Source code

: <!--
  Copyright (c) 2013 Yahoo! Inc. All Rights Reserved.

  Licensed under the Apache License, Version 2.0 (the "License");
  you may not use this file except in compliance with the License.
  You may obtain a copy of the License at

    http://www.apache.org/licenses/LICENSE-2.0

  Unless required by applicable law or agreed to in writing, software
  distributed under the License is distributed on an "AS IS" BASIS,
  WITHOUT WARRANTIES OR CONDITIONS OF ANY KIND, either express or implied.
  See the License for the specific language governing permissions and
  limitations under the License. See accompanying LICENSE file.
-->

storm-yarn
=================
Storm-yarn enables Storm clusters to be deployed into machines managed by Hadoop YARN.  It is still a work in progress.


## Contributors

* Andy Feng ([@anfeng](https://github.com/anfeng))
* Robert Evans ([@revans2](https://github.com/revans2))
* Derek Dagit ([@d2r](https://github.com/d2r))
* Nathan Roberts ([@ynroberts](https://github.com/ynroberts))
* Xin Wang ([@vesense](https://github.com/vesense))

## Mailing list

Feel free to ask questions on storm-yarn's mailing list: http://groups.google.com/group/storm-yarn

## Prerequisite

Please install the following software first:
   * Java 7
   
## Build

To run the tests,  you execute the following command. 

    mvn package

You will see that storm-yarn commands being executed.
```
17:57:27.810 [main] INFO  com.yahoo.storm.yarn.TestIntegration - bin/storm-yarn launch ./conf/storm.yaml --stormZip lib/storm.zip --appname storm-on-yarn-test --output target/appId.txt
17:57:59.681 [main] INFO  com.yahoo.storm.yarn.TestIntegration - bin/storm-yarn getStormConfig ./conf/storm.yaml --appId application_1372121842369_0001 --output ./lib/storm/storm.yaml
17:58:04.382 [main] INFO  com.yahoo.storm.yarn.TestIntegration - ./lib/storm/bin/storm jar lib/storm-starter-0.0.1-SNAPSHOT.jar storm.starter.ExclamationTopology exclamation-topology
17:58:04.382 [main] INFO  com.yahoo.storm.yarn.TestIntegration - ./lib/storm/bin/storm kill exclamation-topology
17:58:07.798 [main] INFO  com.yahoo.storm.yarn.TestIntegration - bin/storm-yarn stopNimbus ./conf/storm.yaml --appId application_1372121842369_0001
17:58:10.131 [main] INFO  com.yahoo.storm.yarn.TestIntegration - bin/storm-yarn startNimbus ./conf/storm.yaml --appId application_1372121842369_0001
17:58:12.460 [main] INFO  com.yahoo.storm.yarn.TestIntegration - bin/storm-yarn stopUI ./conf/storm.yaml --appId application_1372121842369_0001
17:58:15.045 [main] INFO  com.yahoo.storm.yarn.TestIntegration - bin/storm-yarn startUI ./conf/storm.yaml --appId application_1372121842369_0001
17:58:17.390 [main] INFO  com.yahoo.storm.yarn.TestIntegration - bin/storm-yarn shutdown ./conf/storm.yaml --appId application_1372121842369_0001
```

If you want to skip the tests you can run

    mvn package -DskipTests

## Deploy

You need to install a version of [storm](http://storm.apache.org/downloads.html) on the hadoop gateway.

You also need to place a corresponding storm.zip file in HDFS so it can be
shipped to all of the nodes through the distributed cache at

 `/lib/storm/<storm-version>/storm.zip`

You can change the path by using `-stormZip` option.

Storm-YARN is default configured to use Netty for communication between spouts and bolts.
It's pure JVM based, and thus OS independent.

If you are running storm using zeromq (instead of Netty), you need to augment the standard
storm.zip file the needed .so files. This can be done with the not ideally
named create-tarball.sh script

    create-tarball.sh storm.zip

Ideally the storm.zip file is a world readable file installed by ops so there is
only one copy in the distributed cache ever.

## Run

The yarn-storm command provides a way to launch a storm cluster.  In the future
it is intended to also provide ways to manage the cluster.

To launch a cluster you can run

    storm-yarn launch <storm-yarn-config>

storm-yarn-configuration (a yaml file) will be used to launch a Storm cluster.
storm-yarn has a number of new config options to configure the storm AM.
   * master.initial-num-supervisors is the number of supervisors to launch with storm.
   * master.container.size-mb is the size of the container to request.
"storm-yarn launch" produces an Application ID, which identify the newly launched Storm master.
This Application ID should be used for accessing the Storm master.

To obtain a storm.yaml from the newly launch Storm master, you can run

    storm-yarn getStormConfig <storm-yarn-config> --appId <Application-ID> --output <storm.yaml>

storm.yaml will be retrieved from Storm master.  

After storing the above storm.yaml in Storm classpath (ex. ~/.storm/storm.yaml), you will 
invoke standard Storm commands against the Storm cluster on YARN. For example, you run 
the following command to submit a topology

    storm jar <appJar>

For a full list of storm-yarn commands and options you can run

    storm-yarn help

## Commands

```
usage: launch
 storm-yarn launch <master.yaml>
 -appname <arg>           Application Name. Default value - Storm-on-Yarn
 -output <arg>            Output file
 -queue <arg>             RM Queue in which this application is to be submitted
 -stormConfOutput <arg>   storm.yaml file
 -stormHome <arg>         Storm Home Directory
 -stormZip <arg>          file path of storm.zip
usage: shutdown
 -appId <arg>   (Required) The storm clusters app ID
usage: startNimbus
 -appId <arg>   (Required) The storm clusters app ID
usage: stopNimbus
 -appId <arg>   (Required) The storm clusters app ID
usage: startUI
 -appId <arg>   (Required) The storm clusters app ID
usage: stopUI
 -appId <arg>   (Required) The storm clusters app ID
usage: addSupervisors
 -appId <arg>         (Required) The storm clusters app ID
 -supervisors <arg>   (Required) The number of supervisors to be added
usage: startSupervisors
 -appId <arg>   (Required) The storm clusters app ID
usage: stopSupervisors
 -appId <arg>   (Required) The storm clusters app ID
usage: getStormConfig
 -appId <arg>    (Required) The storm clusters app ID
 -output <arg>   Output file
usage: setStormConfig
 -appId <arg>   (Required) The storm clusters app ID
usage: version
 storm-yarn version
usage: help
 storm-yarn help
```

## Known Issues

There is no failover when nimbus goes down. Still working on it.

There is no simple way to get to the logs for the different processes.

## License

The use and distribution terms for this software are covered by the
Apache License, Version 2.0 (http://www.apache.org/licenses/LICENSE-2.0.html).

[REQUIRED WORK]:
Could you state how many lines of the entries contain the word "startUI"? Only the number is wanted.

[WRITTEN REPLY]:
2